What is expected:
Your job with the data below: print everything from the line that holds "### ✅ Sections yang Sudah Selesai (2/8)" down to the line that holds "<td>1.30500</td>", ends included, exactly, and nothing else.

Records provided:
════

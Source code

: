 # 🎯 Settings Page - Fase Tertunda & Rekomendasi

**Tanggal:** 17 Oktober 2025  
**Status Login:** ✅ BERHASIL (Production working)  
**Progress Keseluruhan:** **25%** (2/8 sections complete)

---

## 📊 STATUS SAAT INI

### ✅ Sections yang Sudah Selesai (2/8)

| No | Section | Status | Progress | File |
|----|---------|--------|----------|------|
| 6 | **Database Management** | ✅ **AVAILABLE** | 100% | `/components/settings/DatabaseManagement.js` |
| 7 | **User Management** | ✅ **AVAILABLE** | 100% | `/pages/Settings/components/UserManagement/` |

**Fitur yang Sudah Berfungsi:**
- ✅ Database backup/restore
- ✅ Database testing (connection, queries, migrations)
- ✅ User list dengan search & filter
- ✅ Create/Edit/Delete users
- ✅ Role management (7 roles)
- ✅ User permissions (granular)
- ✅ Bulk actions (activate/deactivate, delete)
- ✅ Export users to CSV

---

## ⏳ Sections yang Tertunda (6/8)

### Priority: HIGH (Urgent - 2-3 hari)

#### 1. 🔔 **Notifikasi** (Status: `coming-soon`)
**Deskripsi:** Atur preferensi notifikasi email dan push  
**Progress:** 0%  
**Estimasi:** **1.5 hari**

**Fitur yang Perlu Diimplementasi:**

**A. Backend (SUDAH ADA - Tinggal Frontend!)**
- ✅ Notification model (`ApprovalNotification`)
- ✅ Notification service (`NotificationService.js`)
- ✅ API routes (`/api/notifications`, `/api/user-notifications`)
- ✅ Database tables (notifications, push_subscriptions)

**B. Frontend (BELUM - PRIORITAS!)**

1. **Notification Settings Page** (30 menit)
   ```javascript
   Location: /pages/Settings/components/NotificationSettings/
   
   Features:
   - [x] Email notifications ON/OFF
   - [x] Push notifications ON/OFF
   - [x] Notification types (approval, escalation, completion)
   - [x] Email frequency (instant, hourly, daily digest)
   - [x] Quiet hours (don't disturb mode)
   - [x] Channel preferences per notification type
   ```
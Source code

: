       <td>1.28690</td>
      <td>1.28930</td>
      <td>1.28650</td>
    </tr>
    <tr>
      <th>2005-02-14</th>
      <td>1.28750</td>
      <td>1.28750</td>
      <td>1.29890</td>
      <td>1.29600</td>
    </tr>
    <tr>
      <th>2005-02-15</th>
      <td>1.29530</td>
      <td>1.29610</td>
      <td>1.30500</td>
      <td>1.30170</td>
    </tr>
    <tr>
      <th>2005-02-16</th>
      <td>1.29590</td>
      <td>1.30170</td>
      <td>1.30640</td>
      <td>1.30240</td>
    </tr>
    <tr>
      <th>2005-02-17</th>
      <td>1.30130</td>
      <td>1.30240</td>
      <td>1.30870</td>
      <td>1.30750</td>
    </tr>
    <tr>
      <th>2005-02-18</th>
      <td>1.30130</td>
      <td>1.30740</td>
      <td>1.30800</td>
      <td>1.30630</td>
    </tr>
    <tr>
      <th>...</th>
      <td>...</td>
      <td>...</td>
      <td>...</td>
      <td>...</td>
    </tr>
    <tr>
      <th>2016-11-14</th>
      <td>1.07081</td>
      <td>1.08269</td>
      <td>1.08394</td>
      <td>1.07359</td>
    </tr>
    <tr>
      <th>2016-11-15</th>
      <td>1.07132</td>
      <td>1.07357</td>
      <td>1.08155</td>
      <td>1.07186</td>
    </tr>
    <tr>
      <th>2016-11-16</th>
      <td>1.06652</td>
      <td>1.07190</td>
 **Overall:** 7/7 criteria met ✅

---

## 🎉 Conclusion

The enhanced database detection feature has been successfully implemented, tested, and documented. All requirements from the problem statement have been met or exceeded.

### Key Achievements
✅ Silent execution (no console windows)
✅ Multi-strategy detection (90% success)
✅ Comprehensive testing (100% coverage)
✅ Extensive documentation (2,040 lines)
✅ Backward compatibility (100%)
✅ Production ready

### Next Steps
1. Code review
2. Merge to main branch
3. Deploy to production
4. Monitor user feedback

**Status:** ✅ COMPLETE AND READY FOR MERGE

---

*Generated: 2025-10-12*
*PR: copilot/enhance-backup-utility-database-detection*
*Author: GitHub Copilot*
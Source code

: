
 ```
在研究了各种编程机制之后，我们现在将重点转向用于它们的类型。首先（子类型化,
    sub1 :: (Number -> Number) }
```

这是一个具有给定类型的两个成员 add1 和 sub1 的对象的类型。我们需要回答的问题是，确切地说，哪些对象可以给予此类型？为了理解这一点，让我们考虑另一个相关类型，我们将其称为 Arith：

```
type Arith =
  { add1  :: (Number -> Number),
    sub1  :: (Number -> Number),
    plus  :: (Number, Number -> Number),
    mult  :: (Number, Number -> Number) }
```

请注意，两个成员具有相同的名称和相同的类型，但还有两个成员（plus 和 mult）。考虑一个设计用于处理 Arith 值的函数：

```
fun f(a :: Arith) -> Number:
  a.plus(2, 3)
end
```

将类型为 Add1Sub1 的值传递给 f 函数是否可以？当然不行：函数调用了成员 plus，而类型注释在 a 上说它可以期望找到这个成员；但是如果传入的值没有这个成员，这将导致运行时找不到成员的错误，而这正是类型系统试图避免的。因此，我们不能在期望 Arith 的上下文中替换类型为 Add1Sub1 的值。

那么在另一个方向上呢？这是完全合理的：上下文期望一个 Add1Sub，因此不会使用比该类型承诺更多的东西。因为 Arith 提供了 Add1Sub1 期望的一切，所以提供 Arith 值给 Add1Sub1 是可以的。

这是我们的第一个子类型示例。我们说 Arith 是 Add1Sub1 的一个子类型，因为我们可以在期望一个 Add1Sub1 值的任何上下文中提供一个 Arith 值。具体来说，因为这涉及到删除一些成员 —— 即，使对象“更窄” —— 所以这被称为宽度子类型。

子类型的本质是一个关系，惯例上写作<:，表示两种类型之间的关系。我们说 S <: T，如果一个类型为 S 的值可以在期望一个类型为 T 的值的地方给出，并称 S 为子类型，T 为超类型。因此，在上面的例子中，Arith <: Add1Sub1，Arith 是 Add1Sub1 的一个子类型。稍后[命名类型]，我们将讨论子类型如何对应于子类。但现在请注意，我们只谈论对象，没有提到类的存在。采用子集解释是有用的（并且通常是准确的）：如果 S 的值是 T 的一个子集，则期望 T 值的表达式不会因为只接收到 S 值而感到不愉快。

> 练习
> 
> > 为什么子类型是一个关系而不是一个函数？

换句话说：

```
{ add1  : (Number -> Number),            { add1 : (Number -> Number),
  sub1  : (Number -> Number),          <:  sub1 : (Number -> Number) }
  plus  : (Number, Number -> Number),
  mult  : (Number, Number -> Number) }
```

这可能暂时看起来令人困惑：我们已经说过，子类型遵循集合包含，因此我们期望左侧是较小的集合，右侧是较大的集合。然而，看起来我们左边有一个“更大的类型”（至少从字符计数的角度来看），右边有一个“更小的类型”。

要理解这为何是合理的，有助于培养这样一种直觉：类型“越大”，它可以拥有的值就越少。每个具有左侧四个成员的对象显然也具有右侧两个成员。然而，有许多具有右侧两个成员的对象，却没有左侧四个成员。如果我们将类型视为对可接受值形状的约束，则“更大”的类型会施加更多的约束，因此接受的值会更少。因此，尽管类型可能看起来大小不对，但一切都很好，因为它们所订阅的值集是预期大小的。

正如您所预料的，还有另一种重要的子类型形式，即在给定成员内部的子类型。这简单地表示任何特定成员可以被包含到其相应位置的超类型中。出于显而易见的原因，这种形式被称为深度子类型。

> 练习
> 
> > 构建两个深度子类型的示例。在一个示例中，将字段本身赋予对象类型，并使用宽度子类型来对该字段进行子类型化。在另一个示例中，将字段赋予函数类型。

════

Answer section:
### ✅ Sections yang Sudah Selesai (2/8)

| No | Section | Status | Progress | File |
|----|---------|--------|----------|------|
| 6 | **Database Management** | ✅ **AVAILABLE** | 100% | `/components/settings/DatabaseManagement.js` |
| 7 | **User Management** | ✅ **AVAILABLE** | 100% | `/pages/Settings/components/UserManagement/` |

**Fitur yang Sudah Berfungsi:**
- ✅ Database backup/restore
- ✅ Database testing (connection, queries, migrations)
- ✅ User list dengan search & filter
- ✅ Create/Edit/Delete users
- ✅ Role management (7 roles)
- ✅ User permissions (granular)
- ✅ Bulk actions (activate/deactivate, delete)
- ✅ Export users to CSV

---

## ⏳ Sections yang Tertunda (6/8)

### Priority: HIGH (Urgent - 2-3 hari)

#### 1. 🔔 **Notifikasi** (Status: `coming-soon`)
**Deskripsi:** Atur preferensi notifikasi email dan push  
**Progress:** 0%  
**Estimasi:** **1.5 hari**

**Fitur yang Perlu Diimplementasi:**

**A. Backend (SUDAH ADA - Tinggal Frontend!)**
- ✅ Notification model (`ApprovalNotification`)
- ✅ Notification service (`NotificationService.js`)
- ✅ API routes (`/api/notifications`, `/api/user-notifications`)
- ✅ Database tables (notifications, push_subscriptions)

**B. Frontend (BELUM - PRIORITAS!)**

1. **Notification Settings Page** (30 menit)
   ```javascript
   Location: /pages/Settings/components/NotificationSettings/
   
   Features:
   - [x] Email notifications ON/OFF
   - [x] Push notifications ON/OFF
   - [x] Notification types (approval, escalation, completion)
   - [x] Email frequency (instant, hourly, daily digest)
   - [x] Quiet hours (don't disturb mode)
   - [x] Channel preferences per notification type
   ```
Source code

:       <td>1.28690</td>
      <td>1.28930</td>
      <td>1.28650</td>
    </tr>
    <tr>
      <th>2005-02-14</th>
      <td>1.28750</td>
      <td>1.28750</td>
      <td>1.29890</td>
      <td>1.29600</td>
    </tr>
    <tr>
      <th>2005-02-15</th>
      <td>1.29530</td>
      <td>1.29610</td>
      <td>1.30500</td>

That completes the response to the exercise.